** GIVEN RECORDS follows **

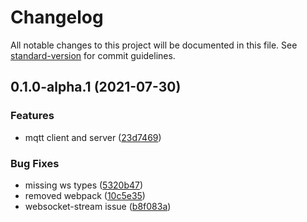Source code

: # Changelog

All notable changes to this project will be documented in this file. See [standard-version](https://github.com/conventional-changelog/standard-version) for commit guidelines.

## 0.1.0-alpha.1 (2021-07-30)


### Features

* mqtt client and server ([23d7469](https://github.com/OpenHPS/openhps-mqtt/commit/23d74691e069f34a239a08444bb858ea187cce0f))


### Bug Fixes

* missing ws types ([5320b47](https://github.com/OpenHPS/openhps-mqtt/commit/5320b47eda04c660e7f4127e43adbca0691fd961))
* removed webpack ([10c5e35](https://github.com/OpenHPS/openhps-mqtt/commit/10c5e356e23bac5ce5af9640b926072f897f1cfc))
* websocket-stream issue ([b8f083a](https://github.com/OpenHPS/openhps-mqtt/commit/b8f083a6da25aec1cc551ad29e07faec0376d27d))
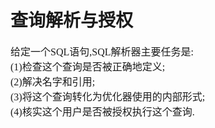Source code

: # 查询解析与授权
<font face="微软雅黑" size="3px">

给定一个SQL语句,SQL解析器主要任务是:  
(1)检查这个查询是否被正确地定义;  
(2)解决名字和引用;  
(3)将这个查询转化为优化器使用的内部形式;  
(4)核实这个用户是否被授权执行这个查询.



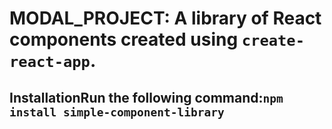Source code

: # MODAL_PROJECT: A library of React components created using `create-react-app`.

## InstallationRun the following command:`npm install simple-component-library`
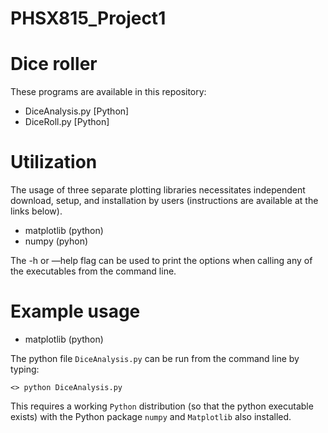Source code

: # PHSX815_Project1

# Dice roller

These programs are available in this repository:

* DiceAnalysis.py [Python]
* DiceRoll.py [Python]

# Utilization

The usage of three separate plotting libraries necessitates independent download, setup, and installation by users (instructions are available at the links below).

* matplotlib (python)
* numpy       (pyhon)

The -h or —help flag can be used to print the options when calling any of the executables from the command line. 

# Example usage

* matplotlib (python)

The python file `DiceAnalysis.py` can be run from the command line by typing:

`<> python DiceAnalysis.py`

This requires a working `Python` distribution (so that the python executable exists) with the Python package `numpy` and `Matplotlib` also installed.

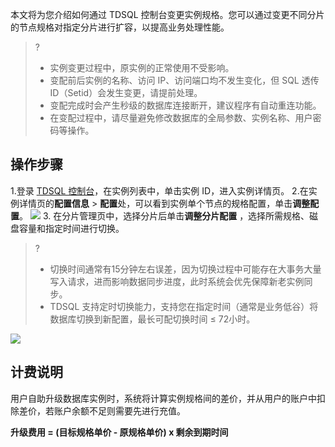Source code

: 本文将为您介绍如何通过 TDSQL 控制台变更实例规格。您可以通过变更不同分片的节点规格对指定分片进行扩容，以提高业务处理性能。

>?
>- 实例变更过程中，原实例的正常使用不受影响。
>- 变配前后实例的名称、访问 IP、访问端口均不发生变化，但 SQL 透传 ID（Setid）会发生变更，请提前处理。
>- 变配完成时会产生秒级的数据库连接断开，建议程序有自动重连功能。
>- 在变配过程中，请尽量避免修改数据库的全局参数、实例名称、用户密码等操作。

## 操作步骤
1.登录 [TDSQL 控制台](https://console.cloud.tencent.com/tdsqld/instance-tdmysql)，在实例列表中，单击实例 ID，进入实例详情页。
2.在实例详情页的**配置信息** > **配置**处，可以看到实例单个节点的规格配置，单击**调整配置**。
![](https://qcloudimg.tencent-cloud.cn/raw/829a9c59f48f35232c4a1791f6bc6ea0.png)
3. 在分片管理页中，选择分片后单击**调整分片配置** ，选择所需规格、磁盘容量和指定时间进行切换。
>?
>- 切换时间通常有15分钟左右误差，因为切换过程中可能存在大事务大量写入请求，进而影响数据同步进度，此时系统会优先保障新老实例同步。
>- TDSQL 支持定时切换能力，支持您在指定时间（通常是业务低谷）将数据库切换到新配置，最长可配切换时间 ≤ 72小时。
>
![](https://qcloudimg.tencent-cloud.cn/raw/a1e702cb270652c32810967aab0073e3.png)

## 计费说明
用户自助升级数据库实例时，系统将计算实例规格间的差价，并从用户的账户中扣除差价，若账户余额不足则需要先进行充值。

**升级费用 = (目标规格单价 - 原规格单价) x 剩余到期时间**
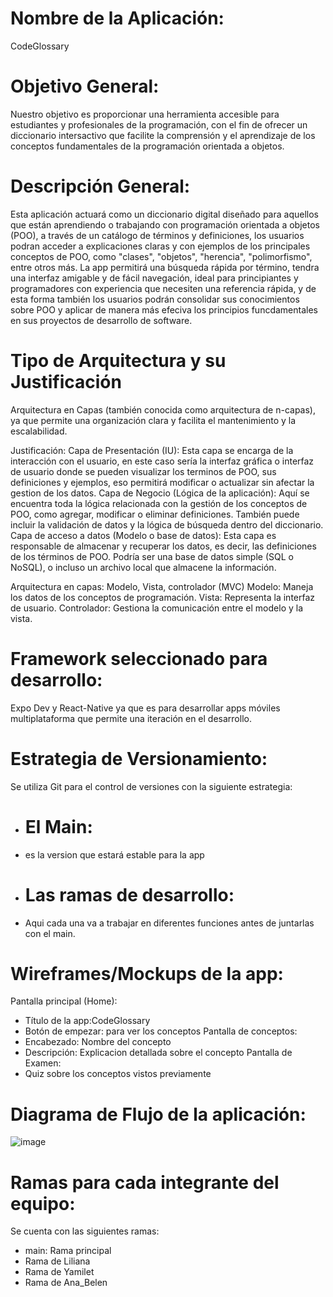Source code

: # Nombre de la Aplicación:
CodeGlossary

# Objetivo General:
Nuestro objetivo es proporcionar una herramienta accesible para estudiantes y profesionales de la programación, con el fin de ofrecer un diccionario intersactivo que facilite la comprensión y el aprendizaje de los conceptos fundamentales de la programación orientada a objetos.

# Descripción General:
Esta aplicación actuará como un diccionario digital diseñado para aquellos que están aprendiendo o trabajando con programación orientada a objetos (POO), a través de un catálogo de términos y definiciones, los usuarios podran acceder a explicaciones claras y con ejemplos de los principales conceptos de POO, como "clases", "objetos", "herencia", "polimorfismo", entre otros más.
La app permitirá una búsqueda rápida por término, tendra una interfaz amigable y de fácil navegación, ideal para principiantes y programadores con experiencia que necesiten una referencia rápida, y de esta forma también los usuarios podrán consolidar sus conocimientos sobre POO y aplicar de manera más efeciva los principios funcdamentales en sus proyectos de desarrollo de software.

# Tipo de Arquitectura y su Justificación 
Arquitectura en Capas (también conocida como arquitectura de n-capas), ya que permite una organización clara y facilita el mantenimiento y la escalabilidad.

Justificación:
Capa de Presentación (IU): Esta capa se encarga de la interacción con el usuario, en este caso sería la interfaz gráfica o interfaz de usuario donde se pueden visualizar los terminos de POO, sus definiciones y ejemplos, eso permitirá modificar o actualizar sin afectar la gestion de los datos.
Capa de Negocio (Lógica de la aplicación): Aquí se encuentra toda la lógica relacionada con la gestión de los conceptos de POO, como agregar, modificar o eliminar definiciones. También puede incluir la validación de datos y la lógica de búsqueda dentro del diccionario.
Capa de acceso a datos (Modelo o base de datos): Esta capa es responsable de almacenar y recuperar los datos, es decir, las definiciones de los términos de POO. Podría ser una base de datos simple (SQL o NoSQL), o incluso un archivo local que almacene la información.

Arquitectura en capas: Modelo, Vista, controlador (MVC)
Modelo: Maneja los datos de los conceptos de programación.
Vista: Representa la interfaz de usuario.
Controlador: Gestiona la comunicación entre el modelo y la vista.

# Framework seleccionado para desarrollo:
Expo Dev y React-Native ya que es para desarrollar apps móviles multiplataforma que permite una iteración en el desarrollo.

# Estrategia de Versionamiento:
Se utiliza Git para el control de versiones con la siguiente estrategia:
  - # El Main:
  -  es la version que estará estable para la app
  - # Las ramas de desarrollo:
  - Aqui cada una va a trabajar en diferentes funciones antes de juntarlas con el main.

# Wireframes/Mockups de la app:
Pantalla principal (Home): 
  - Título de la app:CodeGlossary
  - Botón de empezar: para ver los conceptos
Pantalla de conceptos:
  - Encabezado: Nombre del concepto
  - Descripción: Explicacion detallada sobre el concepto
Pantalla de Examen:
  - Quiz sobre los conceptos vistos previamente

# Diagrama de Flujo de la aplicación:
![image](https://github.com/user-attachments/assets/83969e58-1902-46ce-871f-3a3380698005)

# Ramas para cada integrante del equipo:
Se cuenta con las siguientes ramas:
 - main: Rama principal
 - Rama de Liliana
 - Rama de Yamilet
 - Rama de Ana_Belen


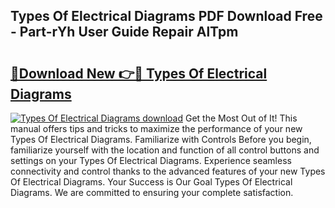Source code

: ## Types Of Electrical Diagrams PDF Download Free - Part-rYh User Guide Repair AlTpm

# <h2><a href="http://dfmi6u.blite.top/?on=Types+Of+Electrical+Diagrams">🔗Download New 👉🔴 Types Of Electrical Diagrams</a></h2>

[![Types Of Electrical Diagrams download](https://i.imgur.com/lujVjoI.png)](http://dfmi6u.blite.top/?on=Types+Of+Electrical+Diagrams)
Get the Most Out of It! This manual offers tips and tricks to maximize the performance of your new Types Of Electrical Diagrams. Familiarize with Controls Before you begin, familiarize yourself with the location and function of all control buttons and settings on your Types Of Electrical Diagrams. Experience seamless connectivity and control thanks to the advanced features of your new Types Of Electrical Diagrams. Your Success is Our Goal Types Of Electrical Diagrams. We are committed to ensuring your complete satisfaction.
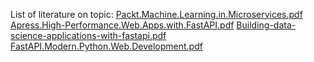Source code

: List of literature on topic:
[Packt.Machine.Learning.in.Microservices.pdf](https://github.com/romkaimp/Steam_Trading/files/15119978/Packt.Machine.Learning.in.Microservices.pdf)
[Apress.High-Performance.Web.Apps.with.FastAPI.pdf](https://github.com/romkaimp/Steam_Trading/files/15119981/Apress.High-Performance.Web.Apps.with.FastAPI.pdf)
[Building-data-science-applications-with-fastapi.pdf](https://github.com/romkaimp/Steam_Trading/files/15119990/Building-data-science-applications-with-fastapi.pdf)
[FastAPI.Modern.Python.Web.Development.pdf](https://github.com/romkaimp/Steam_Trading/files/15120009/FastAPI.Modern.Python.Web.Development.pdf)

** End of GIVEN RECORDS **
** GIVEN RECORDS follows **

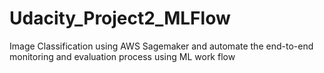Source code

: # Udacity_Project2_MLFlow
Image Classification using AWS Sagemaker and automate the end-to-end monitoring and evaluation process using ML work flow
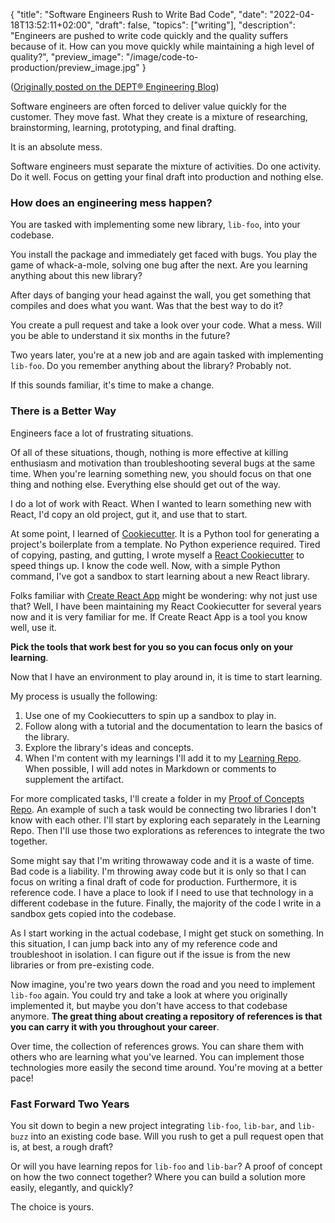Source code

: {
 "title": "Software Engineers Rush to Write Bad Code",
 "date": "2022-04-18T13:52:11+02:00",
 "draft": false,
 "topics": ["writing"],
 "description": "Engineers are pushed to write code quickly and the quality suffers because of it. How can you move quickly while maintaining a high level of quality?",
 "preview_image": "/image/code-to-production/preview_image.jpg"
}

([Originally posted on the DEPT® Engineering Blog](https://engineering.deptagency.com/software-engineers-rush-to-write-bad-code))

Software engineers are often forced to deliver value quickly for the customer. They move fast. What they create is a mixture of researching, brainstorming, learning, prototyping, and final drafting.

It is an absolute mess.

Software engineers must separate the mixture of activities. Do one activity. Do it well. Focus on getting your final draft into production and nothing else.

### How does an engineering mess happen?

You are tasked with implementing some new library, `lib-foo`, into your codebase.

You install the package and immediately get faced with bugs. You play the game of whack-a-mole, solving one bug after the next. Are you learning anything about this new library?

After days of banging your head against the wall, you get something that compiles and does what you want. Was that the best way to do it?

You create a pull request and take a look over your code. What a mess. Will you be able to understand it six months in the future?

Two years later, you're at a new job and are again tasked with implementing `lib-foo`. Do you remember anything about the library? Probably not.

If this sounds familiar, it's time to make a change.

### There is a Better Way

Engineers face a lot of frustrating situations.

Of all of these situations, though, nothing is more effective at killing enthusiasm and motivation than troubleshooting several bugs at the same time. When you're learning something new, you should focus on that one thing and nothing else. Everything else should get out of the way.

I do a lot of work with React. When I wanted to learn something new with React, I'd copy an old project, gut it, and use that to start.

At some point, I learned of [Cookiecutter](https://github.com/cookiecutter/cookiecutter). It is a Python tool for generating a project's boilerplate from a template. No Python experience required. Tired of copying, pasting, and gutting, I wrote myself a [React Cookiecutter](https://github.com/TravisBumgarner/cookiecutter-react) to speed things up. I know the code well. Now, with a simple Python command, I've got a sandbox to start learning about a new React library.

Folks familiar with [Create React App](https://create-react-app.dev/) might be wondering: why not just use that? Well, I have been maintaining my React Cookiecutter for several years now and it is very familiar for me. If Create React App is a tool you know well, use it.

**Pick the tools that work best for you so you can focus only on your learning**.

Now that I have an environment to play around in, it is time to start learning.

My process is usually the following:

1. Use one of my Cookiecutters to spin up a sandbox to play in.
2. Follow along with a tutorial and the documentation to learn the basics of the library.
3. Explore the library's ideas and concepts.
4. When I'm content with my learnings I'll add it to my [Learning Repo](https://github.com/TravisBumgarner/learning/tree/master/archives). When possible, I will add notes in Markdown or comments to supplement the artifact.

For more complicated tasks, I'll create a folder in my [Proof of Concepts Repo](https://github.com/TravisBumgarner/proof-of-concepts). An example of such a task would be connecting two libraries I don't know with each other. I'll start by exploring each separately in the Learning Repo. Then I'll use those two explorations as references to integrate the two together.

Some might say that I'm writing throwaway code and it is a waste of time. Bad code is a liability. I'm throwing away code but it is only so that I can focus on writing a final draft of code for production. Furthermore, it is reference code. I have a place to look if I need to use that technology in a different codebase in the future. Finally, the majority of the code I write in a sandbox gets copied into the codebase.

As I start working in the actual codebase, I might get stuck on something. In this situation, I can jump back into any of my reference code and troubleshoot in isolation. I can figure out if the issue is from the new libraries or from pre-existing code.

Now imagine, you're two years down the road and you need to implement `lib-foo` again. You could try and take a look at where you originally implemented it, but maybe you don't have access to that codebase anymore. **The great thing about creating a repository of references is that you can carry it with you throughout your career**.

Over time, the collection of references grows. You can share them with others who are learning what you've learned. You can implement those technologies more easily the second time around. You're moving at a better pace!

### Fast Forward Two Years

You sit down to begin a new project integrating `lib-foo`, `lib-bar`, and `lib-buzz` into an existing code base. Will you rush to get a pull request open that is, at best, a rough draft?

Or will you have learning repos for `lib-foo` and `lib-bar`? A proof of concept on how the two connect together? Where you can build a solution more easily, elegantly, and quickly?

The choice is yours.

** End of GIVEN RECORDS **

Take the lines above from the one containing "You install the" down to the one containing "Two years later, you're", and transcribe them exactly, both ends included.

- _SOLUTION TO THIS EXERCISE_
You install the package and immediately get faced with bugs. You play the game of whack-a-mole, solving one bug after the next. Are you learning anything about this new library?

After days of banging your head against the wall, you get something that compiles and does what you want. Was that the best way to do it?

You create a pull request and take a look over your code. What a mess. Will you be able to understand it six months in the future?

Two years later, you're at a new job and are again tasked with implementing `lib-foo`. Do you remember anything about the library? Probably not.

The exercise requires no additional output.